TASK DESCRIPTION –
Search the listing below for the word "shown", and copy every line in which it turns up.

DATA IN THIS EXERCISE –
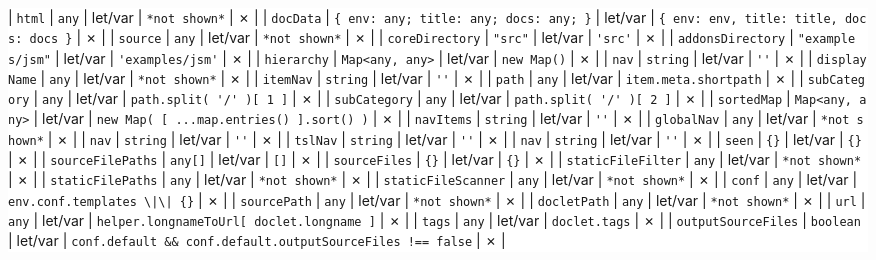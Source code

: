 | `html` | `any` | let/var | `*not shown*` | ✗ |
| `docData` | `{ env: any; title: any; docs: any; }` | let/var | `{ env: env, title: title, docs: docs }` | ✗ |
| `source` | `any` | let/var | `*not shown*` | ✗ |
| `coreDirectory` | `"src"` | let/var | `'src'` | ✗ |
| `addonsDirectory` | `"examples/jsm"` | let/var | `'examples/jsm'` | ✗ |
| `hierarchy` | `Map<any, any>` | let/var | `new Map()` | ✗ |
| `nav` | `string` | let/var | `''` | ✗ |
| `displayName` | `any` | let/var | `*not shown*` | ✗ |
| `itemNav` | `string` | let/var | `''` | ✗ |
| `path` | `any` | let/var | `item.meta.shortpath` | ✗ |
| `subCategory` | `any` | let/var | `path.split( '/' )[ 1 ]` | ✗ |
| `subCategory` | `any` | let/var | `path.split( '/' )[ 2 ]` | ✗ |
| `sortedMap` | `Map<any, any>` | let/var | `new Map( [ ...map.entries() ].sort() )` | ✗ |
| `navItems` | `string` | let/var | `''` | ✗ |
| `globalNav` | `any` | let/var | `*not shown*` | ✗ |
| `nav` | `string` | let/var | `''` | ✗ |
| `tslNav` | `string` | let/var | `''` | ✗ |
| `nav` | `string` | let/var | `''` | ✗ |
| `seen` | `{}` | let/var | `{}` | ✗ |
| `sourceFilePaths` | `any[]` | let/var | `[]` | ✗ |
| `sourceFiles` | `{}` | let/var | `{}` | ✗ |
| `staticFileFilter` | `any` | let/var | `*not shown*` | ✗ |
| `staticFilePaths` | `any` | let/var | `*not shown*` | ✗ |
| `staticFileScanner` | `any` | let/var | `*not shown*` | ✗ |
| `conf` | `any` | let/var | `env.conf.templates \|\| {}` | ✗ |
| `sourcePath` | `any` | let/var | `*not shown*` | ✗ |
| `docletPath` | `any` | let/var | `*not shown*` | ✗ |
| `url` | `any` | let/var | `helper.longnameToUrl[ doclet.longname ]` | ✗ |
| `tags` | `any` | let/var | `doclet.tags` | ✗ |
| `outputSourceFiles` | `boolean` | let/var | `conf.default && conf.default.outputSourceFiles !== false` | ✗ |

COMPLETED EXERCISE –
: | `html` | `any` | let/var | `*not shown*` | ✗ |
| `source` | `any` | let/var | `*not shown*` | ✗ |
| `displayName` | `any` | let/var | `*not shown*` | ✗ |
| `globalNav` | `any` | let/var | `*not shown*` | ✗ |
| `staticFileFilter` | `any` | let/var | `*not shown*` | ✗ |
| `staticFilePaths` | `any` | let/var | `*not shown*` | ✗ |
| `staticFileScanner` | `any` | let/var | `*not shown*` | ✗ |
| `sourcePath` | `any` | let/var | `*not shown*` | ✗ |
| `docletPath` | `any` | let/var | `*not shown*` | ✗ |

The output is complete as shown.